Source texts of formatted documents

===

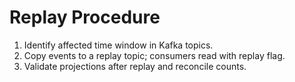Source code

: # Replay Procedure

1. Identify affected time window in Kafka topics.  
2. Copy events to a replay topic; consumers read with replay flag.  
3. Validate projections after replay and reconcile counts.  
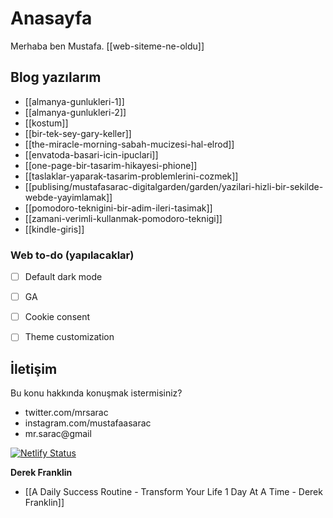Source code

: # Anasayfa

Merhaba ben Mustafa.  [[web-siteme-ne-oldu]]

## Blog yazılarım
- [[almanya-gunlukleri-1]]
- [[almanya-gunlukleri-2]]
- [[kostum]]
- [[bir-tek-sey-gary-keller]]
- [[the-miracle-morning-sabah-mucizesi-hal-elrod]]
- [[envatoda-basari-icin-ipuclari]]
- [[one-page-bir-tasarim-hikayesi-phione]]
- [[taslaklar-yaparak-tasarim-problemlerini-cozmek]]
- [[publising/mustafasarac-digitalgarden/garden/yazilari-hizli-bir-sekilde-webde-yayimlamak]]
- [[pomodoro-teknigini-bir-adim-ileri-tasimak]]
- [[zamani-verimli-kullanmak-pomodoro-teknigi]]
- [[kindle-giris]]

### Web to-do (yapılacaklar) 
- [ ] Default dark mode
- [ ] GA 
- [ ] Cookie consent
- [ ] Theme customization 


## İletişim
Bu konu hakkında konuşmak istermisiniz?
- twitter.com/mrsarac
- instagram.com/mustafaasarac
- mr.sarac@gmail

[![Netlify Status](https://api.netlify.com/api/v1/badges/ce005a00-4fde-4ede-abfe-1f59285ae3bb/deploy-status)](https://app.netlify.com/sites/mustafasarac/deploys)

**Derek Franklin**
- [[A Daily Success Routine - Transform Your Life 1 Day At A Time - Derek Franklin]]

===

- Exercise brief
Using the data above, transcribe the lines that run from the line with "- [[taslaklar-yaparak-tasarim-problemlerini-cozmek]]" to the line with "Bu konu hakkında konuşmak istermisiniz?", both ends kept, and output nothing else.

- Solution for this exercise
- [[taslaklar-yaparak-tasarim-problemlerini-cozmek]]
- [[publising/mustafasarac-digitalgarden/garden/yazilari-hizli-bir-sekilde-webde-yayimlamak]]
- [[pomodoro-teknigini-bir-adim-ileri-tasimak]]
- [[zamani-verimli-kullanmak-pomodoro-teknigi]]
- [[kindle-giris]]

### Web to-do (yapılacaklar) 
- [ ] Default dark mode
- [ ] GA 
- [ ] Cookie consent
- [ ] Theme customization 


## İletişim
Bu konu hakkında konuşmak istermisiniz?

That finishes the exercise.